__What the task asks__.
Determine how many lines below hold the string "point". Reply with the number alone.

__Record set__.
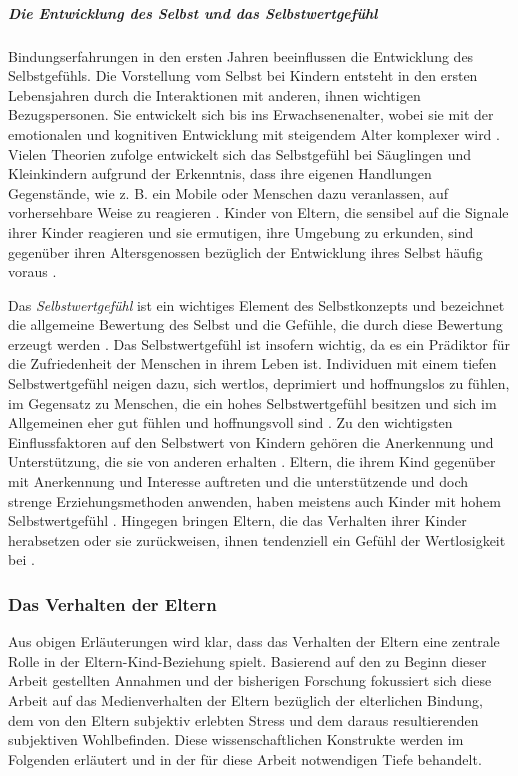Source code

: \subparagraph{Die Entwicklung des Selbst und das Selbstwertgefühl}\label{par:EntwSelbst}
Bindungserfahrungen in den ersten Jahren beeinflussen die Entwicklung des Selbstgefühls. Die Vorstellung vom Selbst bei Kindern entsteht in den ersten Lebensjahren durch die Interaktionen mit anderen, ihnen wichtigen Bezugspersonen. Sie entwickelt sich bis ins Erwachsenenalter, wobei sie mit der emotionalen und kognitiven Entwicklung mit steigendem Alter komplexer wird \cite[S.~602 ff.]{Siegler2008}. Vielen Theorien zufolge entwickelt sich das Selbstgefühl bei Säuglingen und Kleinkindern aufgrund der Erkenntnis, dass ihre eigenen Handlungen Gegenstände, wie z. B. ein Mobile oder Menschen dazu veranlassen, auf vorhersehbare Weise zu reagieren \cite{Harter1998}. Kinder von Eltern, die sensibel auf die Signale ihrer Kinder reagieren und sie ermutigen, ihre Umgebung zu erkunden, sind gegenüber ihren Altersgenossen bezüglich der Entwicklung ihres Selbst häufig voraus \cite{Pipp1992}. 

Das \textit{Selbstwertgefühl} ist ein wichtiges Element des Selbstkonzepts und bezeichnet die allgemeine Bewertung des Selbst und die Gefühle, die durch diese Bewertung erzeugt werden \cite{Crocker2001}. Das Selbstwertgefühl ist insofern wichtig, da es ein Prädiktor für die Zufriedenheit der Menschen in ihrem Leben ist. Individuen mit einem tiefen Selbstwertgefühl neigen dazu, sich wertlos, deprimiert und hoffnungslos zu fühlen, im Gegensatz zu Menschen, die ein hohes Selbstwertgefühl besitzen und sich im Allgemeinen eher gut fühlen und hoffnungsvoll sind \cite{Harter1999}. Zu den wichtigsten Einflussfaktoren auf den Selbstwert von Kindern gehören die Anerkennung und Unterstützung, die sie von anderen erhalten \cite{Siegler2008}. Eltern, die ihrem Kind gegenüber mit Anerkennung und Interesse auftreten und die unterstützende und doch strenge Erziehungsmethoden anwenden, haben meistens auch Kinder mit hohem Selbstwertgefühl \cite{Feiring1996}. Hingegen bringen Eltern, die das Verhalten ihrer Kinder herabsetzen oder sie zurückweisen, ihnen tendenziell ein Gefühl der Wertlosigkeit bei \cite{Harter1999}. 

\subsubsection{Das Verhalten der Eltern}\label{sec:Medienverhalten}
Aus obigen Erläuterungen wird klar, dass das Verhalten der Eltern eine zentrale Rolle in der Eltern-Kind-Beziehung spielt. Basierend auf den zu Beginn dieser Arbeit gestellten Annahmen und der bisherigen Forschung fokussiert sich diese Arbeit auf das Medienverhalten der Eltern bezüglich der elterlichen Bindung, dem von den Eltern subjektiv erlebten Stress und dem daraus resultierenden subjektiven Wohlbefinden. Diese wissenschaftlichen Konstrukte werden im Folgenden erläutert und in der für diese Arbeit notwendigen Tiefe behandelt.


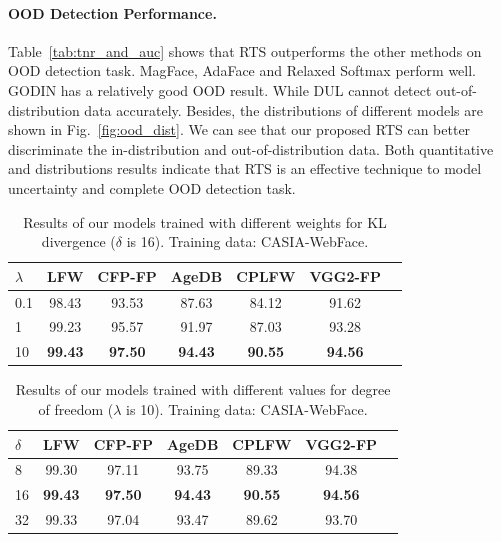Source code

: \documentclass[letterpaper]{article} %
\begin{document}
\paragraph{OOD Detection Performance.}
Table~\ref{tab:tnr_and_auc} shows that RTS outperforms the other methods on OOD detection task. MagFace, AdaFace and Relaxed Softmax perform well. GODIN has a relatively good OOD result. While DUL cannot detect out-of-distribution data accurately. Besides, the distributions of different models are shown in Fig.~\ref{fig:ood_dist}. We can see that our proposed RTS can better discriminate the in-distribution and out-of-distribution data. Both quantitative and distributions results indicate that RTS is an effective technique to model uncertainty and complete OOD detection task.












\begin{table}
\centering
\begin{tabular}{|l|c|c|c|c|c|c|}
\hline
$\lambda$ & LFW & CFP-FP & AgeDB & CPLFW & VGG2-FP \\
\hline\hline
0.1 & 98.43 & 93.53 & 87.63 & 84.12 & 91.62 \\
1 & 99.23 & 95.57 & 91.97 & 87.03 & 93.28 \\
10 & \textbf{99.43} & \textbf{97.50} & \textbf{94.43} & \textbf{90.55} & \textbf{94.56} \\
\hline
\end{tabular}
\caption{Results of our models trained with different weights for KL divergence ($\delta$ is 16). Training data: CASIA-WebFace.}
\label{tab:kl_weight}
\end{table}


\begin{table}
\begin{center}
\begin{tabular}{|l|c|c|c|c|c|c|}
\hline
$\delta$ & LFW & CFP-FP & AgeDB & CPLFW & VGG2-FP \\
\hline\hline
8 & 99.30 & 97.11 & 93.75 & 89.33 & 94.38 \\
16 & \textbf{99.43} & \textbf{97.50} & \textbf{94.43} & \textbf{90.55} & \textbf{94.56} \\
32 & 99.33 & 97.04 & 93.47 & 89.62 & 93.70 \\
\hline
\end{tabular}
\end{center}
\caption{Results of our models trained with different values for degree of freedom ($\lambda$ is 10). Training data: CASIA-WebFace.}
\label{tab:degree_of_freedom}
\end{table}
\end{document}
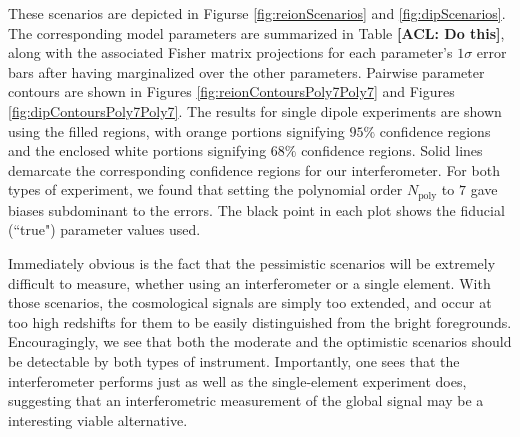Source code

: \documentclass[twolcolumn,apj,iop,numberedappendix]{emulateapj}
\newcommand{\acl}[1]{{\color{red} \textbf{[ACL:  #1]}}}
\begin{document}
These scenarios are depicted in Figurse \ref{fig:reionScenarios} and  \ref{fig:dipScenarios}. The corresponding model parameters are summarized in Table \acl{Do this}, along with the associated Fisher matrix projections for each parameter's $1\sigma$ error bars after having marginalized over the other parameters. Pairwise parameter contours are shown in Figures \ref{fig:reionContoursPoly7Poly7} and Figures \ref{fig:dipContoursPoly7Poly7}. The results for single dipole experiments are shown using the filled regions, with orange portions signifying $95\%$ confidence regions and the enclosed white portions signifying $68\%$ confidence regions. Solid lines demarcate the corresponding confidence regions for our interferometer. For both types of experiment, we found that setting the polynomial order $N_\textrm{poly}$ to $7$ gave biases subdominant to the errors. The black point in each plot shows the fiducial (``true") parameter values used.

Immediately obvious is the fact that the pessimistic scenarios will be extremely difficult to measure, whether using an interferometer or a single element. 
With those scenarios, the cosmological signals are simply too extended, and occur at too high redshifts for them to be easily distinguished from the bright foregrounds. Encouragingly, we see that both the moderate and the optimistic scenarios should be detectable by both types of instrument. Importantly, one sees that the interferometer performs just as well as the single-element experiment does, suggesting that an interferometric measurement of the global signal may be a interesting viable alternative.
\end{document}
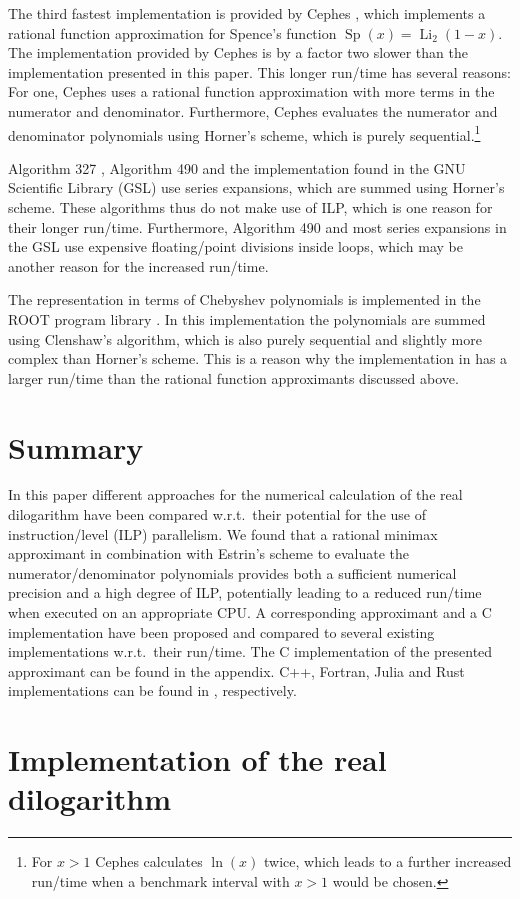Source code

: \documentclass[10pt,DIV16,twocolumn,numbers=noenddot]{scrartcl}
\newcommand{\Li}{\operatorname{Li}_2}
\begin{document}
The third fastest implementation is provided by Cephes \cite{cephes},
which implements a rational function approximation for Spence's
function $\operatorname{Sp}(x)=\Li(1-x)$.  The implementation provided
by Cephes is by a factor two slower than the implementation presented
in this paper.  This longer run\-/time has several reasons: For one,
Cephes uses a rational function approximation with more terms in the
numerator and denominator.  Furthermore, Cephes evaluates the
numerator and denominator polynomials using Horner's scheme, which is
purely sequential.\footnote{For $x>1$ Cephes calculates $\ln(x)$
  twice, which leads to a further increased run\-/time when a
  benchmark interval with $x>1$ would be chosen.}

Algorithm 327 \cite{koelbigDilog}, Algorithm 490 \cite{ginsberg} and
the implementation found in the GNU Scientific Library (GSL)
\cite{gsl} use series expansions, which are summed using Horner's
scheme.  These algorithms thus do not make use of ILP, which is one
reason for their longer run\-/time.  Furthermore, Algorithm 490 and
most series expansions in the GSL use expensive floating\-/point
divisions inside loops, which may be another reason for the increased
run\-/time.

The representation in terms of Chebyshev polynomials \cite{luke} is
implemented in the ROOT program library \cite{root}.  In this
implementation the polynomials are summed using Clenshaw's algorithm,
which is also purely sequential and slightly more complex than
Horner's scheme.  This is a reason why the implementation in
\cite{root} has a larger run\-/time than the rational function
approximants discussed above.

\section{Summary}

In this paper different approaches for the numerical calculation of
the real dilogarithm have been compared w.r.t.\ their potential for
the use of instruction\-/level (ILP) parallelism.  We found that a
rational minimax approximant in combination with Estrin's scheme to
evaluate the numerator/denominator polynomials provides both a
sufficient numerical precision and a high degree of ILP, potentially
leading to a reduced run\-/time when executed on an appropriate CPU.
A corresponding approximant and a C implementation have been proposed
and compared to several existing implementations w.r.t.\ their
run\-/time.  The C implementation of the presented approximant can be
found in the appendix.  C++, Fortran, Julia and Rust implementations
can be found in \cite{polylogarithm,PolyLog.jl,polylog}, respectively.

\appendix

\section{Implementation of the real dilogarithm}



\printbibliography
\end{document}
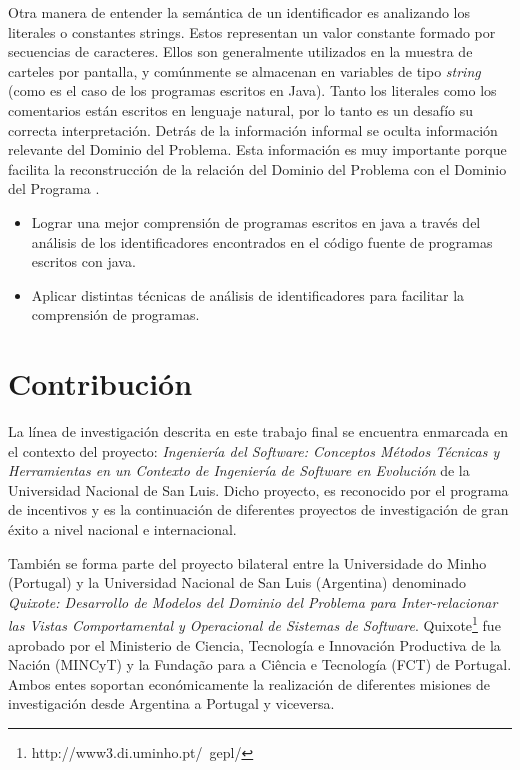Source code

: \documentclass[12pt]{report}
\begin{document}
Otra manera de entender la semántica de un identificador es analizando los 
literales o constantes strings.
Estos representan un valor constante formado por  secuencias de caracteres. 
Ellos son generalmente utilizados en la muestra de carteles por pantalla, y 
comúnmente se almacenan en variables de tipo \textit{string} (como es el caso de 
los programas escritos en Java).
Tanto los literales como los comentarios están escritos en lenguaje natural, por lo tanto es un desafío su correcta interpretación.
Detrás de la información informal se oculta información relevante del 
Dominio del Problema.
Esta información es muy importante porque facilita  la reconstrucción de la relación del  
Dominio del Problema con el Dominio del Programa 
\cite{LF94,embley2004tsu}.%


\begin{itemize}
\item Lograr una mejor comprensión de programas escritos en java a través del análisis de los identificadores encontrados en el código fuente de programas escritos con java.
\end{itemize}

\begin{itemize}
\item Aplicar distintas técnicas de análisis de identificadores para facilitar la comprensión de programas.
\end{itemize}


\pagebreak %
\section{Contribución}
La línea de investigación descrita en este trabajo final se encuentra enmarcada en el 
contexto del proyecto: \textit{Ingeniería del Software: Conceptos Métodos Técnicas y 
Herramientas en un Contexto de Ingeniería de Software en Evolución} de la Universidad 
Nacional de San Luis. 
Dicho proyecto, es reconocido por el programa de incentivos y es la continuación de 
diferentes proyectos de investigación de gran éxito a nivel nacional e internacional.

También se forma parte del proyecto bilateral entre la Universidade do Minho (Portugal)
 y la Universidad Nacional de San Luis (Argentina) denominado \textit{Quixote: Desarrollo de 
Modelos del Dominio del Problema para Inter-relacionar las Vistas Comportamental y 
Operacional de Sistemas de Software}. Quixote\footnote[1]{http://www3.di.uminho.pt/~gepl/} fue aprobado por el 
Ministerio de Ciencia, Tecnología e Innovación Productiva de la Nación 
(MINCyT) y la Fundação para a Ciência e Tecnología (FCT) de Portugal. 
Ambos entes soportan económicamente la realización de diferentes misiones de investigación desde Argentina a Portugal y viceversa.
\end{document}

__Task response__.
2